__Description of the task__:
Scan the data. Collect each line that contains the word "must".

(Data shown Opens)

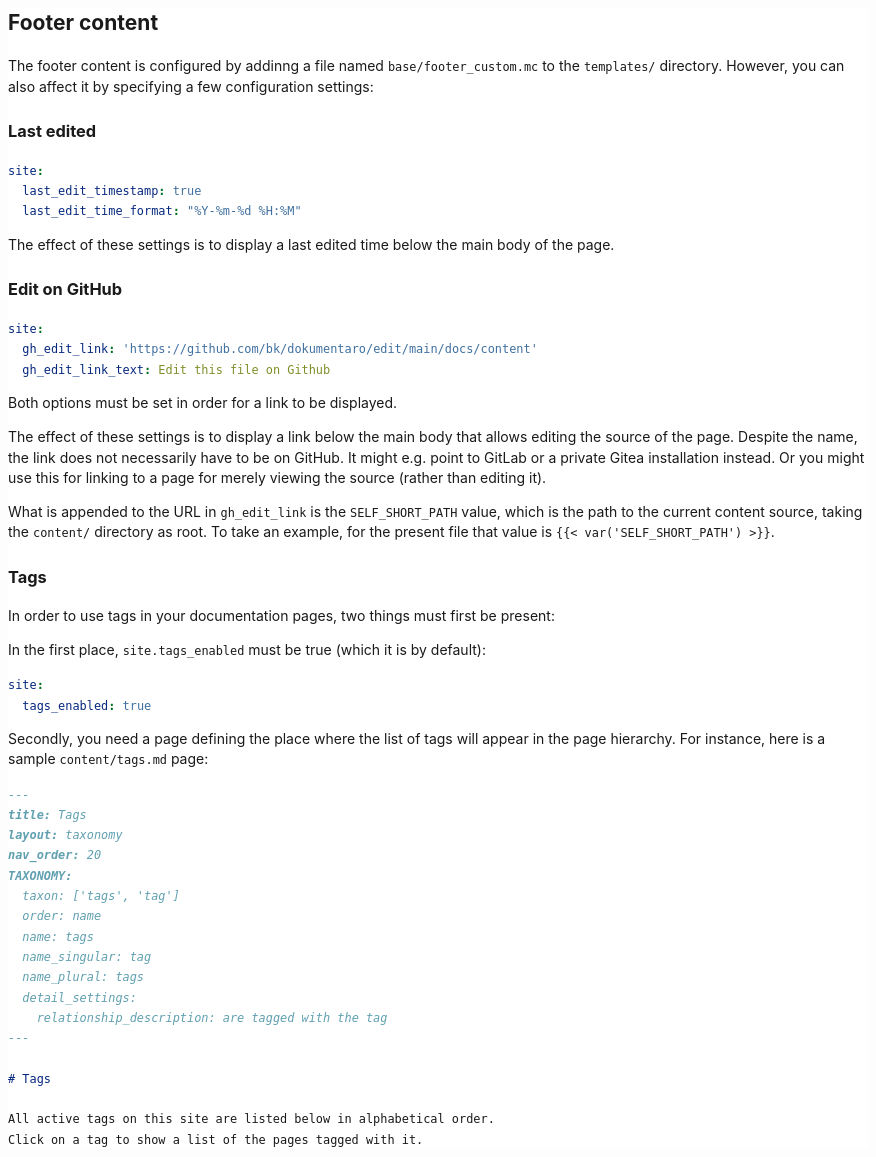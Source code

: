 ## Footer content

The footer content is configured by addinng a file named
`base/footer_custom.mc` to the `templates/` directory. However, you can also affect it by specifying a few configuration settings:

### Last edited

```yaml
site:
  last_edit_timestamp: true
  last_edit_time_format: "%Y-%m-%d %H:%M"
```

The effect of these settings is to display a last edited time below the main body of the page.

### Edit on GitHub

```yaml
site:
  gh_edit_link: 'https://github.com/bk/dokumentaro/edit/main/docs/content'
  gh_edit_link_text: Edit this file on Github
```

Both options must be set in order for a link to be displayed.

The effect of these settings is to display a link below the main body that allows editing the source of the page. Despite the name, the link does not necessarily have to be on GitHub. It might e.g. point to GitLab or a private Gitea installation instead. Or you might use this for linking to a page for merely viewing the source (rather than editing it).

What is appended to the URL in `gh_edit_link` is the `SELF_SHORT_PATH` value, which is the path to the current content source, taking the `content/` directory as root. To take an example, for the present file that value is `{{< var('SELF_SHORT_PATH') >}}`.

### Tags

In order to use tags in your documentation pages, two things must first be present:

In the first place, `site.tags_enabled` must be true (which it is by default):

```yaml
site:
  tags_enabled: true
```

Secondly, you need a page defining the place where the list of tags will appear in the page hierarchy. For instance, here is a sample `content/tags.md` page:

```markdown
---
title: Tags
layout: taxonomy
nav_order: 20
TAXONOMY:
  taxon: ['tags', 'tag']
  order: name
  name: tags
  name_singular: tag
  name_plural: tags
  detail_settings:
    relationship_description: are tagged with the tag
---

# Tags

All active tags on this site are listed below in alphabetical order.
Click on a tag to show a list of the pages tagged with it.
```

[Pagefind]: https://pagefind.app/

(Data shown Closes)

__Solution to the problem__:
Both options must be set in order for a link to be displayed.
In order to use tags in your documentation pages, two things must first be present:
In the first place, `site.tags_enabled` must be true (which it is by default):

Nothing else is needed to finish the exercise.